Van de commissaris mag tegenwoordig veel worden verwacht en zijn rol is veel actiever geworden.
De RvC moet de continuïteit van de onderneming in de gaten houden en hij dient daartoe steeds een afweging te maken van alle bij de vennootschap betrokken (deel)belangen. De RvC houdt toezicht op het door het bestuur gevoerde beleid en op de algemene gang van zaken in de onderneming en wordt geacht zelfstandig relevante informatie in te winnen. Bovendien moet de RvC onder bepaalde omstandigheden (een voorgenomen overname van de onderneming, maar ook een falende strategie) hard ingrijpen als dat nodig is. De RvC mag niet blind vertrouwen op toezeggingen van bestuur en/of aandeelhouders en heeft een eigen, zelfstandige verantwoordelijkheid die veel verder gaat dan tot voor kort werd aangenomen.

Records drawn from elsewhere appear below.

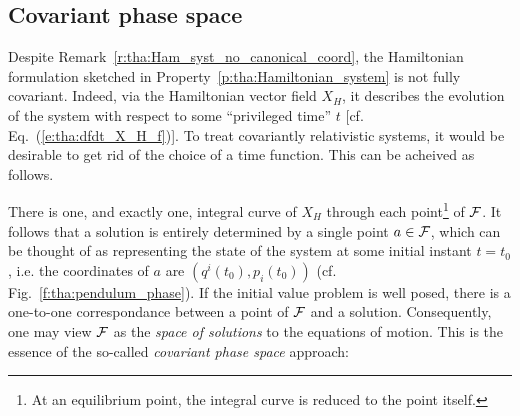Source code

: \subsection{Covariant phase space}

Despite Remark~\ref{r:tha:Ham_syst_no_canonical_coord}, the Hamiltonian formulation sketched in
Property~\ref{p:tha:Hamiltonian_system} is not fully covariant.
Indeed, via the Hamiltonian
vector field $X_H$, it describes the evolution of the system with
respect to some ``privileged time'' $t$ [cf. Eq.~(\ref{e:tha:dfdt_X_H_f})].
To treat covariantly relativistic systems, it would be desirable to get
rid of the choice of a time function. This can be acheived as follows.

There is one, and exactly one,
integral curve of $X_H$ through each point\footnote{At an equilibrium point, the
integral curve is reduced to the point itself.} of $\mathcal{F}$.
It follows that a solution is entirely determined by a single point $a\in\mathcal{F}$,
which can be thought of as representing the state of the system at some initial
instant $t=t_0$, i.e. the coordinates of $a$ are $(q^i(t_0),p_i(t_0))$
(cf. Fig.~\ref{f:tha:pendulum_phase}).
If the initial value problem is well posed, there is a one-to-one
correspondance between a point of $\mathcal{F}$ and a solution.
Consequently, one may view $\mathcal{F}$ as the \emph{space of solutions}
to the equations of motion.
This is the essence of the
so-called \emph{covariant phase space} approach:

Na het lezen van deze bijdrage werpt zich wellicht de vraag op waarom iemand überhaupt nog zitting zou willen nemen in een RvC. Men wordt geacht actief mee te denken met het bestuur, relevante stukken moet men zorgvuldig bestuderen, alle beslissingen van de RvC moeten verantwoord kunnen worden, men moet ingrijpen wanneer het belang van de vennootschap dat vraagt, en als men ergens een steek laat vallen, hang je en ben je als commissaris misschien wel aansprakelijk.

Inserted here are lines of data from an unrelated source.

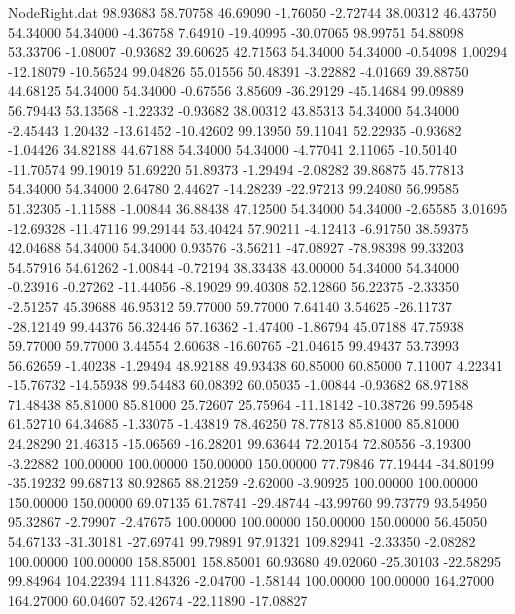 \begin{filecontents}{NodeRight.dat}
  98.93683   58.70758   46.69090    -1.76050   -2.72744   38.00312   46.43750   54.34000   54.34000   -4.36758    7.64910  -19.40995  -30.07065
  98.99751   54.88098   53.33706    -1.08007   -0.93682   39.60625   42.71563   54.34000   54.34000   -0.54098    1.00294  -12.18079  -10.56524
  99.04826   55.01556   50.48391    -3.22882   -4.01669   39.88750   44.68125   54.34000   54.34000   -0.67556    3.85609  -36.29129  -45.14684
  99.09889   56.79443   53.13568    -1.22332   -0.93682   38.00312   43.85313   54.34000   54.34000   -2.45443    1.20432  -13.61452  -10.42602
  99.13950   59.11041   52.22935    -0.93682   -1.04426   34.82188   44.67188   54.34000   54.34000   -4.77041    2.11065  -10.50140  -11.70574
  99.19019   51.69220   51.89373    -1.29494   -2.08282   39.86875   45.77813   54.34000   54.34000    2.64780    2.44627  -14.28239  -22.97213
  99.24080   56.99585   51.32305    -1.11588   -1.00844   36.88438   47.12500   54.34000   54.34000   -2.65585    3.01695  -12.69328  -11.47116
  99.29144   53.40424   57.90211    -4.12413   -6.91750   38.59375   42.04688   54.34000   54.34000    0.93576   -3.56211  -47.08927  -78.98398
  99.33203   54.57916   54.61262    -1.00844   -0.72194   38.33438   43.00000   54.34000   54.34000   -0.23916   -0.27262  -11.44056   -8.19029
  99.40308   52.12860   56.22375    -2.33350   -2.51257   45.39688   46.95312   59.77000   59.77000    7.64140    3.54625  -26.11737  -28.12149
  99.44376   56.32446   57.16362    -1.47400   -1.86794   45.07188   47.75938   59.77000   59.77000    3.44554    2.60638  -16.60765  -21.04615
  99.49437   53.73993   56.62659    -1.40238   -1.29494   48.92188   49.93438   60.85000   60.85000    7.11007    4.22341  -15.76732  -14.55938
  99.54483   60.08392   60.05035    -1.00844   -0.93682   68.97188   71.48438   85.81000   85.81000   25.72607   25.75964  -11.18142  -10.38726
  99.59548   61.52710   64.34685    -1.33075   -1.43819   78.46250   78.77813   85.81000   85.81000   24.28290   21.46315  -15.06569  -16.28201
  99.63644   72.20154   72.80556    -3.19300   -3.22882  100.00000  100.00000  150.00000  150.00000   77.79846   77.19444  -34.80199  -35.19232
  99.68713   80.92865   88.21259    -2.62000   -3.90925  100.00000  100.00000  150.00000  150.00000   69.07135   61.78741  -29.48744  -43.99760
  99.73779   93.54950   95.32867    -2.79907   -2.47675  100.00000  100.00000  150.00000  150.00000   56.45050   54.67133  -31.30181  -27.69741
  99.79891   97.91321  109.82941    -2.33350   -2.08282  100.00000  100.00000  158.85001  158.85001   60.93680   49.02060  -25.30103  -22.58295
  99.84964  104.22394  111.84326    -2.04700   -1.58144  100.00000  100.00000  164.27000  164.27000   60.04607   52.42674  -22.11890  -17.08827

\end{filecontents}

Het is van groot belang dat commissarissen zich bewust zijn van de risico’s die hun positie met zich mee kan brengen. Wellicht levert dit artikel een bescheiden bijdrage aan dergelijk bewustzijn.
Noten
-
1 Hof Amsterdam (OK) 17 januari 2007, LJN AZ6440, JOR 2007, 42.
-
2 Van Schilfgaarde/Winter, Van de BV en de NV, Deventer: Kluwer 2009, p. 211.
-
3 Hof Amsterdam (OK) 7 mei 2008, JOR 2008, 195.
-
4 Hof Amsterdam (OK) 3 mei 2007, JOR 2007, 143.
-
5 Zie www.commissiecorporategovernance.nl/Corporate_Governance_Co de.
-
6 Zie www.commissiecorporategovernance.nl/Corporate_Governance_Co de.
-
7 Het Financieele Dagblad 28 maart 2008.
-
8 HR 28 juni 1996, NJ 1997 (Bodam Jachtservice).
-
9 Zie o.m. de Ceteco-zaak, Rb. Utrecht 12 december 2007, JOR 2008, 68.
-
10 B.M. Prins & E.M.A. van Schoten, Voorkomen of genezen? Verplichtingen en aansprakelijkheidsstelling van commissarissen, O&F 2005, nr. 12, p. 53.
-
11 Onderzoeksrapport PCM, 12 december 2008, p. 12.
-
12 Onderzoeksrapport PCM, 12 december 2008, p. 13.
-
13 Onderzoeksrapport PCM, 12 december 2008, p. 13-14.
-
14 Onderzoeksrapport PCM, 12 december 2008, p. 92-94.
-
15 Onderzoeksrapport PCM, 12 december 2008, p. 97.
-
16 Onderzoeksrapport PCM, 12 december 2008, p. 186.
-
17 Onderzoeksrapport PCM, 12 december 2008, p. 97.